Jordan: Security Cameras on Temple Mount To Detect Israeli Police “Brutality”

March 21, 2016

2 min read

Muhammad al-Mumani, Jordanian Minister of State for Information, announced over the weekend that the long-awaited security cameras intended to monitor and quell the violence on the Temple Mount will be installed in the very near future, perhaps even in the next few days.
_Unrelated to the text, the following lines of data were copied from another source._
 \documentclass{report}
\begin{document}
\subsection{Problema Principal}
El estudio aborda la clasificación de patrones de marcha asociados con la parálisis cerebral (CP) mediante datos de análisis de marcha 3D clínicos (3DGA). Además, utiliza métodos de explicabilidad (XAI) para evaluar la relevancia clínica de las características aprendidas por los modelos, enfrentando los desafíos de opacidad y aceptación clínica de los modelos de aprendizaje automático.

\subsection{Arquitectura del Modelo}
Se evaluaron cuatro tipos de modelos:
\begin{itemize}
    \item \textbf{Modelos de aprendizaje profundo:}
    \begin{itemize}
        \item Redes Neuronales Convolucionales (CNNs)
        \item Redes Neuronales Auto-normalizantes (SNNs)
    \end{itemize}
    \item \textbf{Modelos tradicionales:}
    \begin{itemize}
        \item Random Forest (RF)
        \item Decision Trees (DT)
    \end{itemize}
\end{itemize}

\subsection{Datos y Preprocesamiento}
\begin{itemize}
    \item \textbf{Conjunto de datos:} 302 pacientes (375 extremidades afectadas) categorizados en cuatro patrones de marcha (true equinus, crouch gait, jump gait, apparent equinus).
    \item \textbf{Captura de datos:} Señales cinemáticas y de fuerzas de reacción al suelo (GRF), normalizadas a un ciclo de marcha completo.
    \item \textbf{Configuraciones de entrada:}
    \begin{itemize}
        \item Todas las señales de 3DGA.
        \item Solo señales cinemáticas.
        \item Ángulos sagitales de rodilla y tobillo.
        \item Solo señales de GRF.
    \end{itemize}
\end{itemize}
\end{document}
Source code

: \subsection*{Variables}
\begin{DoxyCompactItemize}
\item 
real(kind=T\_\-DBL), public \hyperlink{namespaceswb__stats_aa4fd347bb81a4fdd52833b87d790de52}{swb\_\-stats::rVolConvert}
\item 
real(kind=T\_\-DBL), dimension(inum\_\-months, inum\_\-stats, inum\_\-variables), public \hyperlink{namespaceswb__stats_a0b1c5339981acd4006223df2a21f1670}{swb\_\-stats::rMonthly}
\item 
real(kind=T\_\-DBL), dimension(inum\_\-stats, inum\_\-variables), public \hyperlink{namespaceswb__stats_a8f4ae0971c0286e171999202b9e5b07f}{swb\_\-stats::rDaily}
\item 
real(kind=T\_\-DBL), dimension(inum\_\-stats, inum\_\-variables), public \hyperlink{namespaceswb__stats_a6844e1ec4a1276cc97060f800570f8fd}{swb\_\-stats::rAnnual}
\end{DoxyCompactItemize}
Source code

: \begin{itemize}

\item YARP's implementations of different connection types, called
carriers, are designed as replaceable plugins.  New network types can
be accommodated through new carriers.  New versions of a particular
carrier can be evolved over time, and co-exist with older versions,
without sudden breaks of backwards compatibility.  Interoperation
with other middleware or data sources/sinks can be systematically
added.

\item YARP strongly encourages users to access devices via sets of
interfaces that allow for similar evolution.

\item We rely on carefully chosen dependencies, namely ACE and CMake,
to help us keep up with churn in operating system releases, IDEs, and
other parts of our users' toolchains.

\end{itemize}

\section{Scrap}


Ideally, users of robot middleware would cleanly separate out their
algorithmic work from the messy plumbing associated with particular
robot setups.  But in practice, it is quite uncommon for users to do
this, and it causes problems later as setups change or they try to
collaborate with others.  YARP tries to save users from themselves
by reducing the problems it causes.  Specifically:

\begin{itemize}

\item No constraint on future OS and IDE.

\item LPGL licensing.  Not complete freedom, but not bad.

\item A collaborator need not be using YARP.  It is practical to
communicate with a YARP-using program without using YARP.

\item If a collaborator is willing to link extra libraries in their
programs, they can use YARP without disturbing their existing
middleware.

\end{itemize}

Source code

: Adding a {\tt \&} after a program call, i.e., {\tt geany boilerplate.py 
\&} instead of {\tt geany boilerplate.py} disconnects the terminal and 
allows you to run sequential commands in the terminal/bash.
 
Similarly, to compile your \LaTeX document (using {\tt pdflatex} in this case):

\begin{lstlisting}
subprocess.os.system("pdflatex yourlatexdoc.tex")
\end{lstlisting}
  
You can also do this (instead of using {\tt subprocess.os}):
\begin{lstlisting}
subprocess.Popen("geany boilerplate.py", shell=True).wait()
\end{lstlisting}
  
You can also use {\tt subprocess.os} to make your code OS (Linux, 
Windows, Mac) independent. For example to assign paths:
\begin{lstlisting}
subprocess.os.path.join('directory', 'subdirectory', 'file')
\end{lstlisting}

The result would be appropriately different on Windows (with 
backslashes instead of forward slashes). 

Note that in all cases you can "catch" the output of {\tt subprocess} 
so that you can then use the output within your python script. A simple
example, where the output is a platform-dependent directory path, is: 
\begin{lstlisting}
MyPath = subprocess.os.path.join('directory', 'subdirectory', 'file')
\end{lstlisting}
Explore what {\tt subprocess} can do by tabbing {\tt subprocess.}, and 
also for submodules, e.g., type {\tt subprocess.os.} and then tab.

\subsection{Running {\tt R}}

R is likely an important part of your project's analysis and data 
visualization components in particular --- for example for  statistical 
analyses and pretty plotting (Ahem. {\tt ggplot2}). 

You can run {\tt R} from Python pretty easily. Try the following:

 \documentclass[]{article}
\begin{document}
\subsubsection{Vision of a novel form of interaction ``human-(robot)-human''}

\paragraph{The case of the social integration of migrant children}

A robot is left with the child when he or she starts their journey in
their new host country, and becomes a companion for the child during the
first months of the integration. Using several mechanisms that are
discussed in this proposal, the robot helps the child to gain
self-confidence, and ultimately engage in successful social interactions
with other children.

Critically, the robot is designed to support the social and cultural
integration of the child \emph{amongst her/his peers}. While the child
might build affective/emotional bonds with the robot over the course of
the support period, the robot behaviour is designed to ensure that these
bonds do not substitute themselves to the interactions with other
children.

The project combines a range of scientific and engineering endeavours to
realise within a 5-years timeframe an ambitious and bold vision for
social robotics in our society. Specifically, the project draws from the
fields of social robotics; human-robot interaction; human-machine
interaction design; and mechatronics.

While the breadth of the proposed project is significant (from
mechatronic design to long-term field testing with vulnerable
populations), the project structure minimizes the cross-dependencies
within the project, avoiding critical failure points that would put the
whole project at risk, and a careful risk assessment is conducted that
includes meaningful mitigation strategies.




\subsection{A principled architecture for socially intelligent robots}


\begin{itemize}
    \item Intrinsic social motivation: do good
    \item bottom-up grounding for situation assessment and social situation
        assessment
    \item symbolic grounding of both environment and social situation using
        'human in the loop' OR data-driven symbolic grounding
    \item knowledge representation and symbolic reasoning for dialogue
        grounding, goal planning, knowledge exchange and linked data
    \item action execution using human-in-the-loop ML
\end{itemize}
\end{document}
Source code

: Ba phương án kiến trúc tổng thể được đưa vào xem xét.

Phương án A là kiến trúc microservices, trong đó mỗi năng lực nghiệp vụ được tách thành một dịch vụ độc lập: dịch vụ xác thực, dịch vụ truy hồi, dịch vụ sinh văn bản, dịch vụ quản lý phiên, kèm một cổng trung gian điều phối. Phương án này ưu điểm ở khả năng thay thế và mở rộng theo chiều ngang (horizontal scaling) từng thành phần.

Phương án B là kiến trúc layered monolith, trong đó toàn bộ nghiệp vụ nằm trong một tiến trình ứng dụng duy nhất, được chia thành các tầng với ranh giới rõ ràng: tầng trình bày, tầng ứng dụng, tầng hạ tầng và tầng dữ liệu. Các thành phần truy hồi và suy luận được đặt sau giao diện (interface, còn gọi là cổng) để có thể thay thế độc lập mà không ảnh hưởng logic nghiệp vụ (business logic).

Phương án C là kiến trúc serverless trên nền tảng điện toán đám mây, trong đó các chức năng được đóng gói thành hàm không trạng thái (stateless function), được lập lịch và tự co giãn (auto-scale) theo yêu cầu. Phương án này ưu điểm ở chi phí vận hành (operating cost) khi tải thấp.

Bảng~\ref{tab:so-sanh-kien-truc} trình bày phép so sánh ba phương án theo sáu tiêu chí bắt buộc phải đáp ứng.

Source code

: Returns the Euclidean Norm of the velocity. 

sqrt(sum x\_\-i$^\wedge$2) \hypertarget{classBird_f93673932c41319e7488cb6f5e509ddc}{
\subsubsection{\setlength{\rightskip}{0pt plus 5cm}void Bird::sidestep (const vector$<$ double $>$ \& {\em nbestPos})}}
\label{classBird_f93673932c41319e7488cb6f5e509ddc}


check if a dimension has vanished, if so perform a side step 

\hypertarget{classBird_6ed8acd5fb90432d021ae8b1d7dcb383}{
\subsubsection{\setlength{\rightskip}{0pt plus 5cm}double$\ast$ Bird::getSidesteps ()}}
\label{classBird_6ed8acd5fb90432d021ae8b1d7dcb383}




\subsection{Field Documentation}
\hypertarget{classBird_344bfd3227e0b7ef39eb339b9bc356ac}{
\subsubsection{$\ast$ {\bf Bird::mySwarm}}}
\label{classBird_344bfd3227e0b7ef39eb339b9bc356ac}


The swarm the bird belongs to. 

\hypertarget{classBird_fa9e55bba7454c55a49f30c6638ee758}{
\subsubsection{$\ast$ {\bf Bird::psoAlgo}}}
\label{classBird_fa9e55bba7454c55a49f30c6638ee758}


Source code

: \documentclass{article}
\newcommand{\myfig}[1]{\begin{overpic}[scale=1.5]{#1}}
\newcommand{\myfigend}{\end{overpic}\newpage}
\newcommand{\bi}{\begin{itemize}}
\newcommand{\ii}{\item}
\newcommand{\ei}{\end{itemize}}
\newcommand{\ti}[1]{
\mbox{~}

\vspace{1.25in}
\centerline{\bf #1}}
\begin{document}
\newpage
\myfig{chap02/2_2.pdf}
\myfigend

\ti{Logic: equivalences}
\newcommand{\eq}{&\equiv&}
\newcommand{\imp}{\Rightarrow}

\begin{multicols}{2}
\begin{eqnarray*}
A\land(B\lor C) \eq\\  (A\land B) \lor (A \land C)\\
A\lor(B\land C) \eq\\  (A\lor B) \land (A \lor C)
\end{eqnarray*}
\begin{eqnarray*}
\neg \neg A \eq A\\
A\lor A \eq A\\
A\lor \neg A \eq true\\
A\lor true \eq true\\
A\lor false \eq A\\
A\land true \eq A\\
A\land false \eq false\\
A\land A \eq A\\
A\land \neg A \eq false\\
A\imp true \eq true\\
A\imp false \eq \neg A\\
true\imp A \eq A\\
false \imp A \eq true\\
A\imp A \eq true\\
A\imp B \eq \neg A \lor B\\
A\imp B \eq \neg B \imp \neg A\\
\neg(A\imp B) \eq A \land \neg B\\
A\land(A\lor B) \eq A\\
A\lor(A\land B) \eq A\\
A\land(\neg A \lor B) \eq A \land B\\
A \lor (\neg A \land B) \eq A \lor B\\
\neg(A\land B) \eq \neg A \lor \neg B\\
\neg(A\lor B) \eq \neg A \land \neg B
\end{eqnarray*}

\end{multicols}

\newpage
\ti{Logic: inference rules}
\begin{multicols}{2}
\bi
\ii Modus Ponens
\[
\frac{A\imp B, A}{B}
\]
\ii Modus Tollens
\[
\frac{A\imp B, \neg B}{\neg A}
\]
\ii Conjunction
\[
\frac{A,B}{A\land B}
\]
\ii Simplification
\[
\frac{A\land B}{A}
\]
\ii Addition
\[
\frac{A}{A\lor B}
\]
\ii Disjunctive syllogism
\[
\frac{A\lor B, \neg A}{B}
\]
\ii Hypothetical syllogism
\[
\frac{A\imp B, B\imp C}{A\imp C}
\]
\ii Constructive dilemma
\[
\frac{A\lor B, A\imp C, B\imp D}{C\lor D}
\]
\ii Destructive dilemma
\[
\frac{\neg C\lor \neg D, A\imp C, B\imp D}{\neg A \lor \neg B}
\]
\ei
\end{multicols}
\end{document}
The agreement to install the cameras was reached last October after months of violent clashes between Palestinians and Israeli Police on the Temple Mount. The police claimed that the Palestinians were threatening and attacking Jewish visitors to the mount, and the Morabiton groups, funded by the northern branch of the Islamic Movement, were constantly harassing and threatening non-Muslim visitors. The police also discovered pipe bombs, Molotov cocktails, and rocks prepared for throwing, inside the Dome of the Rock. It is also hoped that the cameras will refute the Muslim claims that Jews are entering the buildings or violating the status quo.

Temple Mount activist Rabbi Yehuda Glick told Breaking Israel News “We welcome [the cameras] which will ideally bring absolute transparency to the Temple Mount and expose the real source of the violence [there].”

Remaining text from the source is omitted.